Problem to work on
Look over the data below and give the number of lines containing the word "github", with no other words.

Plain-text document sources
========================================

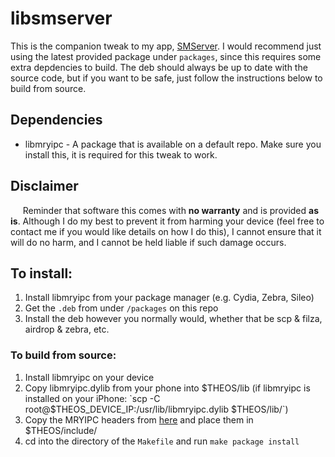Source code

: # libsmserver

This is the companion tweak to my app, [SMServer](https://github.com/iandwelker/smserver). I would recommend just using the latest provided package under `packages`, since this requires some extra depdencies to build. The deb should always be up to date with the source code, but if you want to be safe, just follow the instructions below to build from source.

## Dependencies
 - libmryipc - A package that is available on a default repo. Make sure you install this, it is required for this tweak to work.

## Disclaimer
&nbsp;&nbsp;&nbsp;&nbsp; Reminder that software this comes with **no warranty** and is provided **as is**. Although I do my best to prevent it from harming your device (feel free to contact me if you would like details on how I do this), I cannot ensure that it will do no harm, and I cannot be held liable if such damage occurs.

## To install:
1. Install libmryipc from your package manager (e.g. Cydia, Zebra, Sileo)
2. Get the `.deb` from under `/packages` on this repo
3. Install the deb however you normally would, whether that be scp & filza, airdrop & zebra, etc.

### To build from source:
1. Install libmryipc on your device
2. Copy libmryipc.dylib from your phone into $THEOS/lib (if libmryipc is installed on your iPhone: `scp -C root@$THEOS_DEVICE_IP:/usr/lib/libmryipc.dylib $THEOS/lib/`)
3. Copy the MRYIPC headers from [here](https://github.com/Muirey03/MRYIPC) and place them in $THEOS/include/
4. cd into the directory of the `Makefile` and run `make package install`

========================================

Expected output
2